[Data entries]

***

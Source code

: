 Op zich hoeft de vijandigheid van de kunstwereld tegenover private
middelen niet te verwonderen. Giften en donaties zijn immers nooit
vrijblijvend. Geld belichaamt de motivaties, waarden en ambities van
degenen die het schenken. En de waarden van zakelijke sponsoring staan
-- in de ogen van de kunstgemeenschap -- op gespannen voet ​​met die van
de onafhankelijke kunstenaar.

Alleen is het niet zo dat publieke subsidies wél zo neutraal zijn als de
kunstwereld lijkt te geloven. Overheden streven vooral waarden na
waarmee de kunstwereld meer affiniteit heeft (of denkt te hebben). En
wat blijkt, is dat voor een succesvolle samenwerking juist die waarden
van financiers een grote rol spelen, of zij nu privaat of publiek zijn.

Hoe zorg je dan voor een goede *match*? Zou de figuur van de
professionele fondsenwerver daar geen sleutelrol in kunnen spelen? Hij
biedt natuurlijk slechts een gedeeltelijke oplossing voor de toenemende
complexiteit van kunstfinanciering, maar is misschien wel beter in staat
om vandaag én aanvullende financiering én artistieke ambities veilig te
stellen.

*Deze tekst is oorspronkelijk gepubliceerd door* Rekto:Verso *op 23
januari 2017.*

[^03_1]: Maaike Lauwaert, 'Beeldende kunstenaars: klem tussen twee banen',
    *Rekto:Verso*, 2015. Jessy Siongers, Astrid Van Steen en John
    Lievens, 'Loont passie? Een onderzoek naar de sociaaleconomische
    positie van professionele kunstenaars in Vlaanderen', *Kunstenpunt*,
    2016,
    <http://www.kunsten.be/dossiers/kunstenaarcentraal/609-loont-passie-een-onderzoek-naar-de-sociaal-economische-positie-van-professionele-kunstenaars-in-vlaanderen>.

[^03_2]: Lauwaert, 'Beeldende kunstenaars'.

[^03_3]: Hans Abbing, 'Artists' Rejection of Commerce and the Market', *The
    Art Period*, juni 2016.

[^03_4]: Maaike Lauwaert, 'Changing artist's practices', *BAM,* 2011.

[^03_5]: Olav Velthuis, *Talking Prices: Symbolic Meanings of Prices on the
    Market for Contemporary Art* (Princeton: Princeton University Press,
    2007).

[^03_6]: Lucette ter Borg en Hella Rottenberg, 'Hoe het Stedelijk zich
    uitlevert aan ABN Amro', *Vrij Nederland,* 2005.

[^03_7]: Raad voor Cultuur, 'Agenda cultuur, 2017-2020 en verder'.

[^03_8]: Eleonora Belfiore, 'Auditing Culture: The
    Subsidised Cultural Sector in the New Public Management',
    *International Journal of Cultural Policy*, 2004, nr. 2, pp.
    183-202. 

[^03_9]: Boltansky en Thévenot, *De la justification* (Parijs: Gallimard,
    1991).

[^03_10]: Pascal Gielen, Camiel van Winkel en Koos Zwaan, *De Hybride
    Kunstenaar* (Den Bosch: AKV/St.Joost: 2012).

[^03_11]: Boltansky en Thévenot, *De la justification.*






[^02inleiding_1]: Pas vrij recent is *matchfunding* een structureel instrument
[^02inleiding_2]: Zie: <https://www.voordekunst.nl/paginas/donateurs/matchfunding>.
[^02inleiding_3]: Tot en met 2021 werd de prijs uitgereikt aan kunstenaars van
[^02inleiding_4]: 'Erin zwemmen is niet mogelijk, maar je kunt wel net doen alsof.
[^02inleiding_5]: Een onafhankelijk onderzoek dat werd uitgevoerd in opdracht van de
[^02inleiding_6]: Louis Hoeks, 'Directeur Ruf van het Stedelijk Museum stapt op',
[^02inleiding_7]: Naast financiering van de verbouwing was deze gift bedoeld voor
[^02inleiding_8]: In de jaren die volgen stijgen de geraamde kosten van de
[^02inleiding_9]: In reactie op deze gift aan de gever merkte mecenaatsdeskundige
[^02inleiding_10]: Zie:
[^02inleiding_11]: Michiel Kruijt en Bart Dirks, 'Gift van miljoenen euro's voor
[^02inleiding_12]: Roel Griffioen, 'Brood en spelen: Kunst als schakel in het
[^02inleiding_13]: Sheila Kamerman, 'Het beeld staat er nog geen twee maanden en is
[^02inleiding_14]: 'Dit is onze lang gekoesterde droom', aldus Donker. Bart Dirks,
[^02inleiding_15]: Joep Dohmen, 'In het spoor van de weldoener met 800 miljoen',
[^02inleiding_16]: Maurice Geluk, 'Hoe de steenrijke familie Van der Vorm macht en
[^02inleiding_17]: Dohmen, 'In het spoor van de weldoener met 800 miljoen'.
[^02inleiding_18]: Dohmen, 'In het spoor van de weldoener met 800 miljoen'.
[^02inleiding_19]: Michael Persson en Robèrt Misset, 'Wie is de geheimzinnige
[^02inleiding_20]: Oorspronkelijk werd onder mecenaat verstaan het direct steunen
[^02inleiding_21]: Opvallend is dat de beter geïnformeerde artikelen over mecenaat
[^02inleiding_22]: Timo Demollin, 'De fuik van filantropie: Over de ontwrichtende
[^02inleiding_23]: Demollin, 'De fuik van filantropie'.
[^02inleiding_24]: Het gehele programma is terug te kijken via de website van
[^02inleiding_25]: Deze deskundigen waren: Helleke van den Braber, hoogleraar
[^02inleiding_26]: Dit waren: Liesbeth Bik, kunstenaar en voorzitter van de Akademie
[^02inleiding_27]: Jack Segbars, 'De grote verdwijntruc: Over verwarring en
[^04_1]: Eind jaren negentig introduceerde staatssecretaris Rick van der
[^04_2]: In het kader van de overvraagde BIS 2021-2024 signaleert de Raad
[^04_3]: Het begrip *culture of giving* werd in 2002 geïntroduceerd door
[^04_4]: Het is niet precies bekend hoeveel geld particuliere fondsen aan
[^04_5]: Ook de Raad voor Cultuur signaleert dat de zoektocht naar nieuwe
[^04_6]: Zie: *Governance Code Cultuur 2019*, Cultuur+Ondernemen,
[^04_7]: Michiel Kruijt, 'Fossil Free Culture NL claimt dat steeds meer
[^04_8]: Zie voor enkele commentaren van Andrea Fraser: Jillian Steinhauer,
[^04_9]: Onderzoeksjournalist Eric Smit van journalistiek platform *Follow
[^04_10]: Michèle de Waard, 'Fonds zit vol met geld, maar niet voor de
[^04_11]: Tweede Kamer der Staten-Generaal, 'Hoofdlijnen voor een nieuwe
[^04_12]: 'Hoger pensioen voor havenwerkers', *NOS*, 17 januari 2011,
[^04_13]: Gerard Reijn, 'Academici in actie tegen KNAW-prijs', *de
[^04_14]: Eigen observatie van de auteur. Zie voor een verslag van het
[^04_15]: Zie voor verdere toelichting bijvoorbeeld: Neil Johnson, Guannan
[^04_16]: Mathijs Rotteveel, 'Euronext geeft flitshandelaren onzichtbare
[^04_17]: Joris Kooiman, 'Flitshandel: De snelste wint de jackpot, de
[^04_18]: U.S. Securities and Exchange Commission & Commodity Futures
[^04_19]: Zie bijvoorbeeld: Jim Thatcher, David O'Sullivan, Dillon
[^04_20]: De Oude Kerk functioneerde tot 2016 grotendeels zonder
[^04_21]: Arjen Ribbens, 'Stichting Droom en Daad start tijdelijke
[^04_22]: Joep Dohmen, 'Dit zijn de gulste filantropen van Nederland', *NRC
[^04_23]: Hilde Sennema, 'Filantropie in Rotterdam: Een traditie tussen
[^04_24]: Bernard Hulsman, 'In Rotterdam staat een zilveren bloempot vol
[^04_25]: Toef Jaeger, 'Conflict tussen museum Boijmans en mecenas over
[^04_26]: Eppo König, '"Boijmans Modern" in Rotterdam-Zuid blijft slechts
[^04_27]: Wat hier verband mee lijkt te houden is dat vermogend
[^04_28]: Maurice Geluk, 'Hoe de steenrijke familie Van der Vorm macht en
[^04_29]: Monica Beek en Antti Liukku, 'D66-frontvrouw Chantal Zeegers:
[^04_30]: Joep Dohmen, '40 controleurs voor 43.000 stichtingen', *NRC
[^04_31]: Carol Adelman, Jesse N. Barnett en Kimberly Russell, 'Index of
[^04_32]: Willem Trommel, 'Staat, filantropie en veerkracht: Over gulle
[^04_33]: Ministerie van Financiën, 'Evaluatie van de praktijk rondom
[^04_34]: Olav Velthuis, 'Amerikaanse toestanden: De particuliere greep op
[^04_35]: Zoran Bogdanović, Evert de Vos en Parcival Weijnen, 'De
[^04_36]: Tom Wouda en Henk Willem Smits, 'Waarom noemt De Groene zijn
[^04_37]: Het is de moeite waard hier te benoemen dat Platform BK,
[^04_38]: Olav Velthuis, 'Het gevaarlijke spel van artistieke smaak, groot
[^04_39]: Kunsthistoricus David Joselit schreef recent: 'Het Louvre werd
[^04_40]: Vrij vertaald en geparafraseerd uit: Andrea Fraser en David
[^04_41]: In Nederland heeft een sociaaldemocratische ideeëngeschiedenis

***

TASK TO CARRY OUT — Please make an exact copy of the lines above from the line with "[^04_3]: Het begrip" through the line with "[^04_17]: Joris Kooiman, 'Flitshandel: De", both ends included.

TASK OUTPUT —
[^04_3]: Het begrip *culture of giving* werd in 2002 geïntroduceerd door
[^04_4]: Het is niet precies bekend hoeveel geld particuliere fondsen aan
[^04_5]: Ook de Raad voor Cultuur signaleert dat de zoektocht naar nieuwe
[^04_6]: Zie: *Governance Code Cultuur 2019*, Cultuur+Ondernemen,
[^04_7]: Michiel Kruijt, 'Fossil Free Culture NL claimt dat steeds meer
[^04_8]: Zie voor enkele commentaren van Andrea Fraser: Jillian Steinhauer,
[^04_9]: Onderzoeksjournalist Eric Smit van journalistiek platform *Follow
[^04_10]: Michèle de Waard, 'Fonds zit vol met geld, maar niet voor de
[^04_11]: Tweede Kamer der Staten-Generaal, 'Hoofdlijnen voor een nieuwe
[^04_12]: 'Hoger pensioen voor havenwerkers', *NOS*, 17 januari 2011,
[^04_13]: Gerard Reijn, 'Academici in actie tegen KNAW-prijs', *de
[^04_14]: Eigen observatie van de auteur. Zie voor een verslag van het
[^04_15]: Zie voor verdere toelichting bijvoorbeeld: Neil Johnson, Guannan
[^04_16]: Mathijs Rotteveel, 'Euronext geeft flitshandelaren onzichtbare
[^04_17]: Joris Kooiman, 'Flitshandel: De snelste wint de jackpot, de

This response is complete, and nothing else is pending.